That’s looking long range. In the shorter range, a recent survey concluded that only half of all children born in the United States are wanted by their parents; worldwide, the proportion is probably lower. If this is true, the birth rate will be cut in half as cheaper and easier-to-use contraceptives are developed. Population will soon be declining, not increasing.

The only thing I know about Zero Population Growth is their ad, offering to sell an abortion to any woman who wants one, which is commendable. Unfortunately, many of the “concerned people” are eco-fascists – seeking coercive political solutions to population and ecology problems. That’s like taking whiskey to cure a hangover. Government has been and continues to be a big cause of population problems: laws against contraceptives, laws against abortion, laws against “sodomy”, taxes on childless people, military conscription, FDA interference with development of birth control drugs, etc.

A “unified, mass movement” is unlikely to develop but would be harmful if it did. A mass movement cannot individualize benefits and responsibilities, and so is fueled by irrationality and irresponsibility of its followers. Every mass movement of history I know of has had laudable, often libertarian goals. But every mass movement has brought only coercion and destruction. The political problems of today – the cold war, anti-sex and drug laws, communism, inflation, unemployment, compulsory schooling and child labor laws, are products of the “noble crusades” of yesteryear.
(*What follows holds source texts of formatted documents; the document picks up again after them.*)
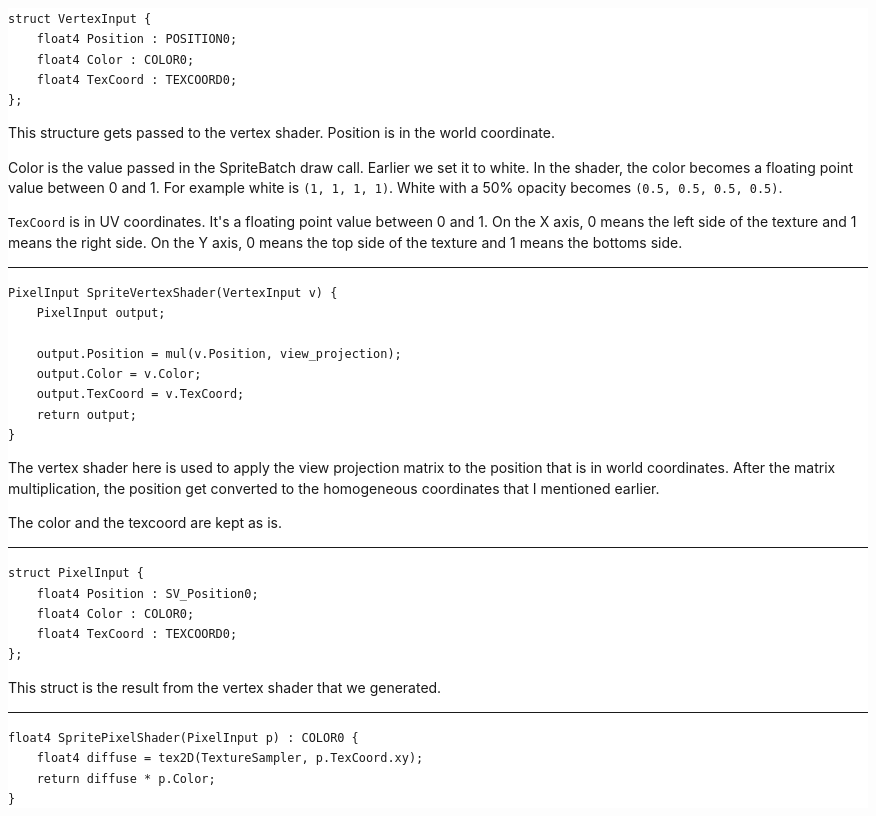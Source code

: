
 ```hlsl
struct VertexInput {
    float4 Position : POSITION0;
    float4 Color : COLOR0;
    float4 TexCoord : TEXCOORD0;
};
```

This structure gets passed to the vertex shader. Position is in the world coordinate.

Color is the value passed in the SpriteBatch draw call. Earlier we set it to white. In the shader, the color becomes a floating point value between 0 and 1. For example white is `(1, 1, 1, 1)`. White with a 50% opacity becomes `(0.5, 0.5, 0.5, 0.5)`.

`TexCoord` is in UV coordinates. It's a floating point value between 0 and 1. On the X axis, 0 means the left side of the texture and 1 means the right side. On the Y axis, 0 means the top side of the texture and 1 means the bottoms side.

---

```hlsl
PixelInput SpriteVertexShader(VertexInput v) {
    PixelInput output;

    output.Position = mul(v.Position, view_projection);
    output.Color = v.Color;
    output.TexCoord = v.TexCoord;
    return output;
}
```

The vertex shader here is used to apply the view projection matrix to the position that is in world coordinates. After the matrix multiplication, the position get converted to the homogeneous coordinates that I mentioned earlier.

The color and the texcoord are kept as is.

---

```hlsl
struct PixelInput {
    float4 Position : SV_Position0;
    float4 Color : COLOR0;
    float4 TexCoord : TEXCOORD0;
};
```

This struct is the result from the vertex shader that we generated.

---

```hlsl
float4 SpritePixelShader(PixelInput p) : COLOR0 {
    float4 diffuse = tex2D(TextureSampler, p.TexCoord.xy);
    return diffuse * p.Color;
}
```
More about diversity: Just as a mechanized, one-crop farmer requires uniformity of plants, so a totalitarian government needs uniformity of people – it can control only to the extent that people act and react in similar ways. Coercive government, like single crop farming, is inherently bad ecology. Bludg go to almost any length to achieve uniformity – witness the bussing of slave school children – favored by practically no one except bludg. But the advantages of diversity become greater and greater. Soon, all the King’s horses and all the King’s men…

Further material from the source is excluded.